● Problem to solve
Count the lines in the data below that have "tied" in them, and reply with only that number.

Plain-text document sources:
_ _ _ _
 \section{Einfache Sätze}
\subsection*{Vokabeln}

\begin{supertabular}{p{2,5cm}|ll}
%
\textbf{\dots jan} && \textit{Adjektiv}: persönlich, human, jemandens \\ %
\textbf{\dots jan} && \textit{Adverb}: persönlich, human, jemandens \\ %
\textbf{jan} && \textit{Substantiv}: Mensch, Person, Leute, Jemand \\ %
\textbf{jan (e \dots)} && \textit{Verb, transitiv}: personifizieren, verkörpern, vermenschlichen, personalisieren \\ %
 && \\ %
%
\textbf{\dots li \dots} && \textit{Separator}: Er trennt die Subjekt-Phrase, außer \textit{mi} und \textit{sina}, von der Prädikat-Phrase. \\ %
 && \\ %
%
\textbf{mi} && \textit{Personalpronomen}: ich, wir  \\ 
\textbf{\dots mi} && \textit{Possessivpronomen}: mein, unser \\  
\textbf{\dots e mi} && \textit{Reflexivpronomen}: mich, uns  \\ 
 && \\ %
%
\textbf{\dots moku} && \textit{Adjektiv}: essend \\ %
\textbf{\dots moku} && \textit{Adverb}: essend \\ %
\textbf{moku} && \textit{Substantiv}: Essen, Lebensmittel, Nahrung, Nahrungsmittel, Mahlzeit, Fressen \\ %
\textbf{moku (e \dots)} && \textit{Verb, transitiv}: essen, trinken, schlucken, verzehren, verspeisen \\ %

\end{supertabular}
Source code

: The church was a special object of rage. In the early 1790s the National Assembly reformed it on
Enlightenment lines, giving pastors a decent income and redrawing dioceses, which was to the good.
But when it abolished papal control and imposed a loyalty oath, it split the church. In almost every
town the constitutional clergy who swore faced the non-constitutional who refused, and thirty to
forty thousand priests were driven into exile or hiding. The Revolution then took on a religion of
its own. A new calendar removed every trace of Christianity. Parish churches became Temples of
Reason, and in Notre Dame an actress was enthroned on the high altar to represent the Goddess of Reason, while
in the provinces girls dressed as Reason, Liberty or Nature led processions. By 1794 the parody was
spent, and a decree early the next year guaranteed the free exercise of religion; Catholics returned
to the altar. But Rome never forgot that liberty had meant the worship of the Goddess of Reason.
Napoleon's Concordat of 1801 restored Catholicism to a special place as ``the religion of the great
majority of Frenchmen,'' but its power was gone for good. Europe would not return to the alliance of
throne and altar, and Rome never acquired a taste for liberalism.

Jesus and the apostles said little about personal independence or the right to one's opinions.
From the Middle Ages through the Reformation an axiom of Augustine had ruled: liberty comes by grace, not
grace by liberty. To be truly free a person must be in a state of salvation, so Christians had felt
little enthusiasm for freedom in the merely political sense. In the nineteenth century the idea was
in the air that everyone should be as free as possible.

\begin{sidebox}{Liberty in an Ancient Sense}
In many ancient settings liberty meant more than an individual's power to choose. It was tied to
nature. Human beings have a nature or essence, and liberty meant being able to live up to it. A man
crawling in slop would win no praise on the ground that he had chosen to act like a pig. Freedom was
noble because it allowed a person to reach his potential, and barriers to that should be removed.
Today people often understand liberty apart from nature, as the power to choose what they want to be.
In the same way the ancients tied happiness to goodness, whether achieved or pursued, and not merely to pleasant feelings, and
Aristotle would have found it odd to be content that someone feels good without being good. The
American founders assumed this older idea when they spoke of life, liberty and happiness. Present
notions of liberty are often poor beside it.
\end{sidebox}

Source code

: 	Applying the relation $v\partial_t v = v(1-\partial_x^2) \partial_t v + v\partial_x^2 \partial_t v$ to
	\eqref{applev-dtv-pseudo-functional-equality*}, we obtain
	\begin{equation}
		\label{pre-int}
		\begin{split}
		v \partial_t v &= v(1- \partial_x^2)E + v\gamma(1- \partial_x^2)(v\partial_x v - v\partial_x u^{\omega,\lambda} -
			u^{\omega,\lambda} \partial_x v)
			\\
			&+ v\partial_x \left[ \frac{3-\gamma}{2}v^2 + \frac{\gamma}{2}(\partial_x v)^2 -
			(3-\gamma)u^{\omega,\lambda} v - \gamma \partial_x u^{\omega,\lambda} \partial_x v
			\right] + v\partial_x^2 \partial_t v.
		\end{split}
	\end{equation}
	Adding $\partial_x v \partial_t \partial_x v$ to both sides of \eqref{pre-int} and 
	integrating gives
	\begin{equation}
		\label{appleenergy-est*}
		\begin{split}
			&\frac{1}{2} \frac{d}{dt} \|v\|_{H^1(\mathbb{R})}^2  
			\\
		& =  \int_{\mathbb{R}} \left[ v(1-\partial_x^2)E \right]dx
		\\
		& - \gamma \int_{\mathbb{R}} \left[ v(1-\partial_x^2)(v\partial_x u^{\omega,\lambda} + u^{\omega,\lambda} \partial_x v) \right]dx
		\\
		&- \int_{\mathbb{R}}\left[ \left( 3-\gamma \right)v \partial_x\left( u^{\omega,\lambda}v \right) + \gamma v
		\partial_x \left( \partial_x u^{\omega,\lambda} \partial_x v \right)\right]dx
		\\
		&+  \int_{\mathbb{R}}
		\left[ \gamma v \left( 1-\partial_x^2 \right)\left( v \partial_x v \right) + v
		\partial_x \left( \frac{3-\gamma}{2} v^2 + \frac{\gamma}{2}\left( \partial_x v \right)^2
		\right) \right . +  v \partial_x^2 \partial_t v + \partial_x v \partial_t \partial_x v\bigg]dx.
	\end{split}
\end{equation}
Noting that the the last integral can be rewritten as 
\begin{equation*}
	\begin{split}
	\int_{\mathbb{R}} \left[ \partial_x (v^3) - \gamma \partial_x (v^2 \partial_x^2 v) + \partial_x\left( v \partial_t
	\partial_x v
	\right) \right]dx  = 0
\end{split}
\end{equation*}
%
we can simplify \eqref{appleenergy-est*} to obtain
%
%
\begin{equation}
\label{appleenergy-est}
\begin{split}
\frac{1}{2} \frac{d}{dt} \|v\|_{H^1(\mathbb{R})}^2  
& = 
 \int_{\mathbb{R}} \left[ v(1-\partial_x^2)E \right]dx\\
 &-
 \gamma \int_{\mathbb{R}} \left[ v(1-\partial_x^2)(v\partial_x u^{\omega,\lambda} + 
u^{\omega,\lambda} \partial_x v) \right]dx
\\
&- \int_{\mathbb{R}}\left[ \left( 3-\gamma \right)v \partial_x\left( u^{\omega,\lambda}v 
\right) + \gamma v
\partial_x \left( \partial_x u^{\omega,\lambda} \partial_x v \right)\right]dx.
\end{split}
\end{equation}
_ _ _ _
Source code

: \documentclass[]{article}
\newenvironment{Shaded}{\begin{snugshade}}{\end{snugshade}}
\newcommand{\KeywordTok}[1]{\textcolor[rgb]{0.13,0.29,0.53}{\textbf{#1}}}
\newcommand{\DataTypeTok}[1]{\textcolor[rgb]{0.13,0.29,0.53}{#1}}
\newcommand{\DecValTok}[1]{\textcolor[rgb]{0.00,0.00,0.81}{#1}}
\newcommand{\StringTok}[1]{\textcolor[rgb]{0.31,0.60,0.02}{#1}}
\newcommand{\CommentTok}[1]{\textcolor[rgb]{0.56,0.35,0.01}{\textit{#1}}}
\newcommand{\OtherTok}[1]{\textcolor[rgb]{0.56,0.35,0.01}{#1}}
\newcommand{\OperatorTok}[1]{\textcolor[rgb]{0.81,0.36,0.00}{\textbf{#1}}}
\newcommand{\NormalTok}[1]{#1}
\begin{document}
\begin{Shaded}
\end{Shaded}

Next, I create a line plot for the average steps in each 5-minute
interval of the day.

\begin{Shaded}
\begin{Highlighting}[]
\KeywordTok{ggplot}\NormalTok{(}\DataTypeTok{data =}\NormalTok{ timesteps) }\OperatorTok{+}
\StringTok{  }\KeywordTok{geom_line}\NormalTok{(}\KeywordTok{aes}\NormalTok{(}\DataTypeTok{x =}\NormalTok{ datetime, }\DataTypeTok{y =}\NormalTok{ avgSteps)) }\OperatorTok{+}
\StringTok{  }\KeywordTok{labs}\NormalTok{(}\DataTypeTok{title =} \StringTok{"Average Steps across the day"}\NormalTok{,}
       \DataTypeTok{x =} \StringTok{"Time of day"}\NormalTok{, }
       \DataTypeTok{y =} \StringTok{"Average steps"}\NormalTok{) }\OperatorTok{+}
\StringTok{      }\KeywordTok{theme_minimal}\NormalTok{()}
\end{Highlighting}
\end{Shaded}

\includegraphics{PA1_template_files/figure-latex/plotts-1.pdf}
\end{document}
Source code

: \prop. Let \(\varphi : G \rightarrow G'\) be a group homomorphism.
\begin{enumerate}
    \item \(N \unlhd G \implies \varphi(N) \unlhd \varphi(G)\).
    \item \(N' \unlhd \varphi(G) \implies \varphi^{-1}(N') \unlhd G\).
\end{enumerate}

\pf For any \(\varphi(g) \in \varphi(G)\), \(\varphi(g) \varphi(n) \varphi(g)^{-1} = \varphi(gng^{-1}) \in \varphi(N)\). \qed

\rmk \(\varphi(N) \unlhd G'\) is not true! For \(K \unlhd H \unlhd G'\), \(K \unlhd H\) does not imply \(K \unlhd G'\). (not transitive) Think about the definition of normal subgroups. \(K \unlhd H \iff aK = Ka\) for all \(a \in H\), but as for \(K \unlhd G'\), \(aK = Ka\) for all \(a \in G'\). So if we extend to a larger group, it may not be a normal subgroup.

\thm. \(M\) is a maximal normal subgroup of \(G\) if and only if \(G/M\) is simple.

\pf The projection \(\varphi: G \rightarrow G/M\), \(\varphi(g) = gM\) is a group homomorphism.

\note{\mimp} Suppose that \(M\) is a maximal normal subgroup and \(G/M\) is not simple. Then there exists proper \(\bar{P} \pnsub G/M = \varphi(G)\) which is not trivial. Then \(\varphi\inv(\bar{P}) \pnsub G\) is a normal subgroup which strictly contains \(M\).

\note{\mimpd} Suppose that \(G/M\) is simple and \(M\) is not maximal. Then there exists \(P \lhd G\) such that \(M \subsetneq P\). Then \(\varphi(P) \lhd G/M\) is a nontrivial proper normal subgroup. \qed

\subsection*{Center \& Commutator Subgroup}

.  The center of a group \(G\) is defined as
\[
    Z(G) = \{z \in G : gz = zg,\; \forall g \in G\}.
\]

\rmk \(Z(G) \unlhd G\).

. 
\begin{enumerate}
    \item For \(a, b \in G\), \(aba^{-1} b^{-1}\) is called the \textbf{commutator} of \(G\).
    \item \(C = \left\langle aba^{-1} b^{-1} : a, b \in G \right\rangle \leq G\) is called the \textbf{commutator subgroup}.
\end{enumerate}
_ _ _ _
● Answer below
2